Preventing rats in your home

Rats can gain access to a house in a number of ways, most if not all of which can be prevented by good maintenance:

  • ensure all gaps in brickwork are permanently sealed. Gaps are not normally present but can result from improvements or disrepair, i.e. pipes or cables have been inserted or removed.
  • repair broken air vents/bricks
  • with older houses, ensure any gaps under external doors are effectively closed
  • open eaves in older style houses also permit access and should be wired over (do not stop the loft ventilation)
  • rats in the loft have gained access either by climbing up pipes or within the cavity wall itself and may indicate a problem in the drains. Check your manholes for tell-tale signs such as droppings, soil (from tunnelling) 

Preventing rats in your garden

Feed the birds not the rats! Take care when putting out bird food or kitchen scraps so as not to encourage unwanted visitors. Large amounts scattered about may well bring rats into your garden. The Royal Society for the Protection of Birds (RSPB) can advise on feeding garden birds, please phone 01767 693690.

Home composting is an environmentally friendly way to recycle 'green' household waste. It is not recommended to recycle any cooked food scraps and leftovers by composting. Beware too: a badly constructed or poorly maintained heap will provide attractive accommodation for rats.

If you have an aviary or keep animals outdoors in an enclosure or hutch, you will need to take extra care as spilt animal feed, accumulated droppings and bedding material will attract vermin.

Overgrown, untidy gardens, accumulated refuse, stockpiles of materials, or plain old junk can easily become infested, especially if there is a local food source. A tidy garden will avoid many problems including rats, and neighbours will appreciate it too!

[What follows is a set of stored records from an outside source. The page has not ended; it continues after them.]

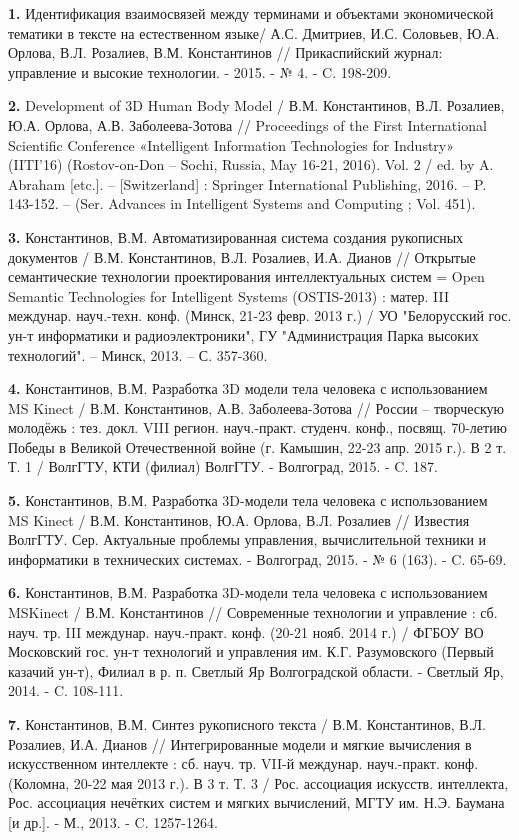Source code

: {\textbf{1.}}  Идентификация взаимосвязей между терминами и объектами экономической тематики в тексте на естественном языке/ А.С. Дмитриев, И.С. Соловьев, Ю.А. Орлова, В.Л. Розалиев, В.М. Константинов // Прикаспийский журнал: управление и высокие технологии. - 2015. - № 4. - C. 198-209.

{\textbf{2.}} Development of 3D Human Body Model / В.М. Константинов, В.Л. Розалиев, Ю.А. Орлова, А.В. Заболеева-Зотова // Proceedings of the First International Scientific Conference «Intelligent Information Technologies for Industry» (IITI’16) (Rostov-on-Don – Sochi, Russia, May 16-21, 2016). Vol. 2 / ed. by A. Abraham [etc.]. – [Switzerland] : Springer International Publishing, 2016. – P. 143-152. – (Ser. Advances in Intelligent Systems and Computing ; Vol. 451).

{\textbf{3.}} Константинов, В.М. Автоматизированная система создания рукописных документов / В.М. Константинов, В.Л. Розалиев, И.А. Дианов // Открытые семантические технологии проектирования интеллектуальных систем = Open Semantic Technologies for Intelligent Systems (OSTIS-2013) : матер. III междунар. науч.-техн. конф. (Минск, 21-23 февр. 2013 г.) / УО "Белорусский гос. ун-т информатики и радиоэлектроники", ГУ "Администрация Парка высоких технологий". – Минск, 2013. – С. 357-360.

{\textbf{4.}} Константинов, В.М. Разработка 3D модели тела человека с использованием MS Kinect / В.М. Константинов, А.В. Заболеева-Зотова // России – творческую молодёжь : тез. докл. VIII регион. науч.-практ. студенч. конф., посвящ. 70-летию Победы в Великой Отечественной войне (г. Камышин, 22-23 апр. 2015 г.). В 2 т. Т. 1 / ВолгГТУ, КТИ (филиал) ВолгГТУ. - Волгоград, 2015. - C. 187.

{\textbf{5.}} Константинов, В.М. Разработка 3D-модели тела человека с использованием MS Kinect / В.М. Константинов, Ю.А. Орлова, В.Л. Розалиев // Известия ВолгГТУ. Сер. Актуальные проблемы управления, вычислительной техники и информатики в технических системах. - Волгоград, 2015. - № 6 (163). - C. 65-69.

{\textbf{6.}} Константинов, В.М. Разработка 3D-модели тела человека с использованием MSKinect / В.М. Константинов // Современные технологии и управление : сб. науч. тр. III междунар. науч.-практ. конф. (20-21 нояб. 2014 г.) / ФГБОУ ВО Московский гос. ун-т технологий и управления им. К.Г. Разумовского (Первый казачий ун-т), Филиал в р. п. Светлый Яр Волгоградской области. - Светлый Яр, 2014. - C. 108-111.

{\textbf{7.}} Константинов, В.М. Синтез рукописного текста / В.М. Константинов, В.Л. Розалиев, И.А. Дианов // Интегрированные модели и мягкие вычисления в искусственном интеллекте : сб. науч. тр. VII-й междунар. науч.-практ. конф. (Коломна, 20-22 мая 2013 г.). В 3 т. Т. 3 / Рос. ассоциация искусств. интеллекта, Рос. ассоциация нечётких систем и мягких вычислений, МГТУ им. Н.Э. Баумана [и др.]. - М., 2013. - C. 1257-1264.

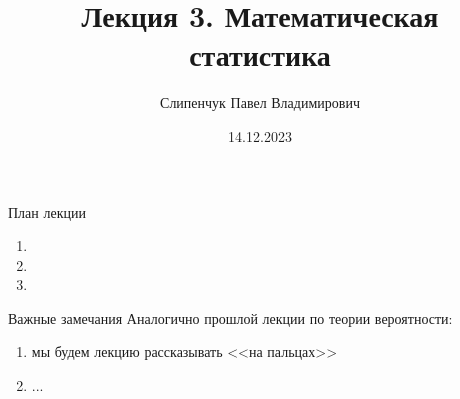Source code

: 
  

\title{Лекция 3. Математическая статистика}
\date{14.12.2023}
\author{Слипенчук Павел Владимирович}



  \maketitle
    
\begin{frame}{План лекции}\label{frame:plan}
    \begin{enumerate}
    
    
    \item {}
    \item {}
    \item {}
	


	\end{enumerate}
 \end{frame}

\begin{frame}{Важные замечания}
Аналогично прошлой лекции по теории вероятности:
\begin{enumerate}
	\item мы будем лекцию рассказывать <<на пальцах>>
	\item ...
\end{enumerate}
\end{frame}


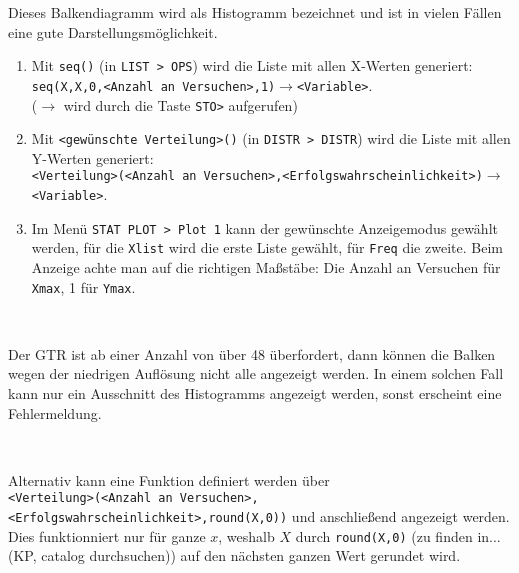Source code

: \documentclass[../MAIN/main.tex]{subfiles}
\begin{document}
\begin{center}
\end{center}
\begin{Bemerkung}
  Dieses Balkendiagramm wird als Histogramm bezeichnet und ist in vielen Fällen eine gute Darstellungsmöglichkeit.
\end{Bemerkung}
\begin{GTR-Tipp}
  \begin{enumerate}
    \item Mit \texttt{seq()} (in \texttt{LIST > OPS}) wird die Liste mit allen X-Werten generiert:\\
    \texttt{seq(X,X,0,<Anzahl an Versuchen>,1)}$\rightarrow$\texttt{<Variable>}. \\
    ($\rightarrow$ wird durch die Taste \texttt{STO>} aufgerufen)
    \item Mit \texttt{<gewünschte Verteilung>()} (in \texttt{DISTR > DISTR}) wird die Liste mit allen Y-Werten generiert:\\
    \texttt{<Verteilung>(<Anzahl an Versuchen>,<Erfolgswahrscheinlichkeit>)}$\rightarrow$\texttt{<Variable>}.
    \item Im Menü \texttt{STAT PLOT > Plot 1} kann der gewünschte Anzeigemodus gewählt werden, für die \texttt{Xlist} wird die erste Liste gewählt, für \texttt{Freq} die zweite. Beim Anzeige achte man auf die richtigen Maßstäbe: Die Anzahl an Versuchen für \texttt{Xmax}, 1 für \texttt{Ymax}.
  \end{enumerate}\\
  \begin{Bemerkung}
    Der GTR ist ab einer Anzahl von über 48 überfordert, dann können die Balken wegen der niedrigen Auflösung nicht alle angezeigt werden. In einem solchen Fall kann nur ein Ausschnitt des Histogramms angezeigt werden, sonst erscheint eine Fehlermeldung.
  \end{Bemerkung}\\
  \begin{Bemerkung}
    Alternativ kann eine Funktion definiert werden über \\\texttt{<Verteilung>(<Anzahl an Versuchen>,<Erfolgswahrscheinlichkeit>,round(X,0))} und anschließend angezeigt werden.\\
    Dies funktionniert nur für ganze $x$, weshalb $X$ durch \texttt{round(X,0)} (zu finden in... (KP, catalog durchsuchen)) auf den nächsten ganzen Wert gerundet wird.
  \end{Bemerkung}
\end{GTR-Tipp}
\end{document}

Non-professional use of rodenticides

Certain rodenticides are available over the counter for those wishing to carry out treatment themselves. However, extreme caution is necessary when using poisons in the open or indoors. For this reason, we DO NOT recommend self-application unless you are confident you know how to do so properly and without exposing non-target animals to the risk of accidental poisoning. Other than the distress it can cause, it is illegal and could result in prosecution.